June 12, 2009

thoughts on Nokia class loading mechanism

Imagine you have your basic midlet class (say gui.Midlet). This class references another class (gps.InternalProvider) which implements a specific interface (gps.LocationService). Note that there is no reference to the actual class gps.InternalProvider, except for instantiation, and that is pretty well hidden in a function under several ifs and switches. Everything else is done through the interface.
Class gps.InternalProvider references classes from an api (JSR-179) that might or might not be present on your target device (S40 Nokia). It uses them rather extensively, but of course, it can't use them until it's instantiated. (no static codeblocks, nothing like that)

When such midlet is started on such device, it instantly dies with NoClassDefFoundError on the JSR-179 classes. It doesn't even start, I'm pretty convinced that none of my code is executed.
Definitely not the part that would instantiate the offending classes.

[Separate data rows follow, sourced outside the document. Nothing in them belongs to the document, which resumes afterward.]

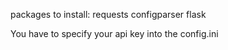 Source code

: packages to install:
requests
configparser
flask

You have to specify your api key into the config.ini
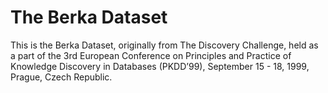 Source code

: # The Berka Dataset

This is the Berka Dataset, originally from The Discovery Challenge, held as a part of the 3rd European Conference on Principles and Practice of Knowledge Discovery in Databases (PKDD’99), September 15 - 18, 1999, Prague, Czech Republic.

Create a distraction. Add a class (let's call it gps.InternalProviderRedirector) that has only one static method:
public static LocationService instantiate() {
return new InternalProvider();
Then instead of doing this directly in the Midlet class, call InternalProviderRedirector.instantiate(). Magically, it will work.

This is easy to grasp intuitively (for me, at least), but in some situations, that is not enough. So i studied the JVM specification, especially the parts about class loading and linking, and tried to come up with a scientific explanation to this phenomenon. Here's my best effort - note that it is only an educated guess and might not relate to reality in any way.

The spec says that when you are loading a class, you get symbolic references to all classes in use. Then, in the linking step, you can (but don't have to) resolve those symbolic references by trying to load the referenced classes.
I say that Nokia does this. That means that when linking the Midlet class, the class file for InternalProvider (or InternalProviderRedirector) is already loaded.
Then, either in the initialization phase or when the first code from a class is run, Nokia JVM attempts to link all the referenced classes. That means that those classes now try to load and resolve their symbolic references.
When you start the midlet, the class Midlet is loaded. Then it's linked, triggering loading of InternalProvider. And then it's instantiated, triggering linking of InternalProvider. That triggers loading of JSR-179 classes, which are not present, so the instantiation itself fails.
When you insert InternalProviderRedirector into the chain, InternalProvider is never linked (only loaded), so JSR-179 is never loaded. And all is well.